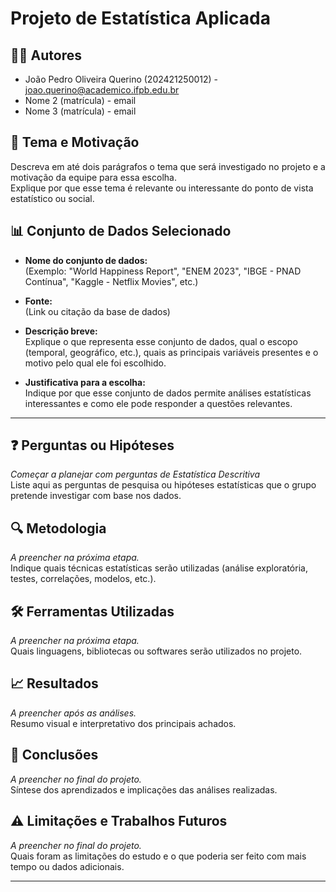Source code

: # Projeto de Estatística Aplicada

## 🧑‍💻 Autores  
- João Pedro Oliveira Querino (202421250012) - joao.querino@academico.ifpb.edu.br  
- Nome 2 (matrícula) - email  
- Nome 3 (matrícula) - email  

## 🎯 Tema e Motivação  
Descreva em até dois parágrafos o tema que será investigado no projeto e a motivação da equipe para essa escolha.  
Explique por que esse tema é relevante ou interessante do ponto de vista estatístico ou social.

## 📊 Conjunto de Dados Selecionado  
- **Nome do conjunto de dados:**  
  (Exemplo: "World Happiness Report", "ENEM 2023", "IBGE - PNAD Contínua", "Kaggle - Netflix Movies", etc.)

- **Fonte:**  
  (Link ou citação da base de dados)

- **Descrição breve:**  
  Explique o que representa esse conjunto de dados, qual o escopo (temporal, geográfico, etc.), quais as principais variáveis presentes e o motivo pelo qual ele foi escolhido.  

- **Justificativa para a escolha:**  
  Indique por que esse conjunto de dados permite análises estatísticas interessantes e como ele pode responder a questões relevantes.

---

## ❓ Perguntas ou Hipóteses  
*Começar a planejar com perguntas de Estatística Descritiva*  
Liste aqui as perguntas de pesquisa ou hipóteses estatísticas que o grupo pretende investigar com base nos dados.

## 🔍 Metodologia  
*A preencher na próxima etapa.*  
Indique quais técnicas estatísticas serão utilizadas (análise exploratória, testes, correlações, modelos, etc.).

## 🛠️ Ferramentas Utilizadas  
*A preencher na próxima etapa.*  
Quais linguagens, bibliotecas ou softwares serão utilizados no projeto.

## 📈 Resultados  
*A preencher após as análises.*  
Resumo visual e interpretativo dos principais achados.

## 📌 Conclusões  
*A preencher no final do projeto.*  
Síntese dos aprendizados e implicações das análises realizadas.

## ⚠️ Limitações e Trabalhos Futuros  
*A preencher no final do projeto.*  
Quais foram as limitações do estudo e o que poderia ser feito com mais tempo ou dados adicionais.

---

= = = =

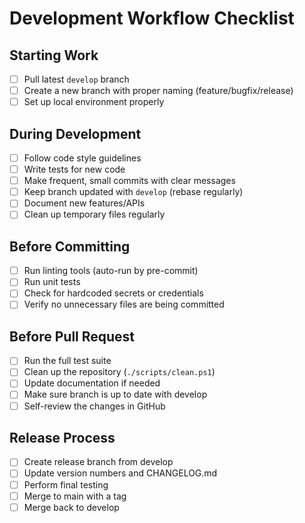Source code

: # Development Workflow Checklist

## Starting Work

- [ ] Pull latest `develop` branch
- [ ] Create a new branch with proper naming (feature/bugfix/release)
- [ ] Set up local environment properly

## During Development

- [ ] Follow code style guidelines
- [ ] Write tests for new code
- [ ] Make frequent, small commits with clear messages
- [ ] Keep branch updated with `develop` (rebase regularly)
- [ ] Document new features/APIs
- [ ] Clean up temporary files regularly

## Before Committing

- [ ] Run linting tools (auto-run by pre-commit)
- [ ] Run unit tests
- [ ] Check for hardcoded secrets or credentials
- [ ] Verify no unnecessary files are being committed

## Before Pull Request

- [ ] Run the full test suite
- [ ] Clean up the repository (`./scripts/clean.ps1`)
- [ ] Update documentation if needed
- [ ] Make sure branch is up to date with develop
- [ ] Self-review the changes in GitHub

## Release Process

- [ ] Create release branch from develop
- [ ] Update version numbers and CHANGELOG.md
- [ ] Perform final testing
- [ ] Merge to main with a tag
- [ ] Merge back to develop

= = = =

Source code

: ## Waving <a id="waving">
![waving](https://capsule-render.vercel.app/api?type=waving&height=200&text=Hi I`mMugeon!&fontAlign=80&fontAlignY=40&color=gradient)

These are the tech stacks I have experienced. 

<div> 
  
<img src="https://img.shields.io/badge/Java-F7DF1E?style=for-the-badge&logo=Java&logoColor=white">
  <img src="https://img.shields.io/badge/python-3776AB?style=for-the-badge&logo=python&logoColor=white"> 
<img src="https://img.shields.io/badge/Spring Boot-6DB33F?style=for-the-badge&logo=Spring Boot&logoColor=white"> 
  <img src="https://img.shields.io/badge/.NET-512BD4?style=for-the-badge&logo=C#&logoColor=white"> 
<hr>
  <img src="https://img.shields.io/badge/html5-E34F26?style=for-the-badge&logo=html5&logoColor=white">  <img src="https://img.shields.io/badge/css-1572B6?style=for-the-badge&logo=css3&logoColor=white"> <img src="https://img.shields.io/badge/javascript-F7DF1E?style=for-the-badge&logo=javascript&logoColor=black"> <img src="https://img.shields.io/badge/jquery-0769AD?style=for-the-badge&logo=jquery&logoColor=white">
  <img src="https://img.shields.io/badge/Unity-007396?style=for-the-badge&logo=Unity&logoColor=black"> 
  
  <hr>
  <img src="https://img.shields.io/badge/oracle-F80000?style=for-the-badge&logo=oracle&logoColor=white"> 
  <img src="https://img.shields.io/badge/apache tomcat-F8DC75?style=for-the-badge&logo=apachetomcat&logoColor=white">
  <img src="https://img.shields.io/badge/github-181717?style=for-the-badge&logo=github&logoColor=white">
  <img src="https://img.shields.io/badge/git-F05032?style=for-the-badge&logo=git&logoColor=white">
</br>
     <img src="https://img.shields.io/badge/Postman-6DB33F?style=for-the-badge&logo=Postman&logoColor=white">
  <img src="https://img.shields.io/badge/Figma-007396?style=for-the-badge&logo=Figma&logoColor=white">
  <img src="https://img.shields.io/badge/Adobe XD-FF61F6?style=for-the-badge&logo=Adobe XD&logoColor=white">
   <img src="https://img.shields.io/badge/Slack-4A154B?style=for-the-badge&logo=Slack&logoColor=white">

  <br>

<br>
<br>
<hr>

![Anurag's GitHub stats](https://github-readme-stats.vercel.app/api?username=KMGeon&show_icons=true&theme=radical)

= = = =

* Exercise: Within the listing above, extract exactly the lines from the line with "- [ ] Clean up the" to the line with "- [ ] Merge back to develop", the two named lines included, and no others.

* Result of the exercise:
- [ ] Clean up the repository (`./scripts/clean.ps1`)
- [ ] Update documentation if needed
- [ ] Make sure branch is up to date with develop
- [ ] Self-review the changes in GitHub

## Release Process

- [ ] Create release branch from develop
- [ ] Update version numbers and CHANGELOG.md
- [ ] Perform final testing
- [ ] Merge to main with a tag
- [ ] Merge back to develop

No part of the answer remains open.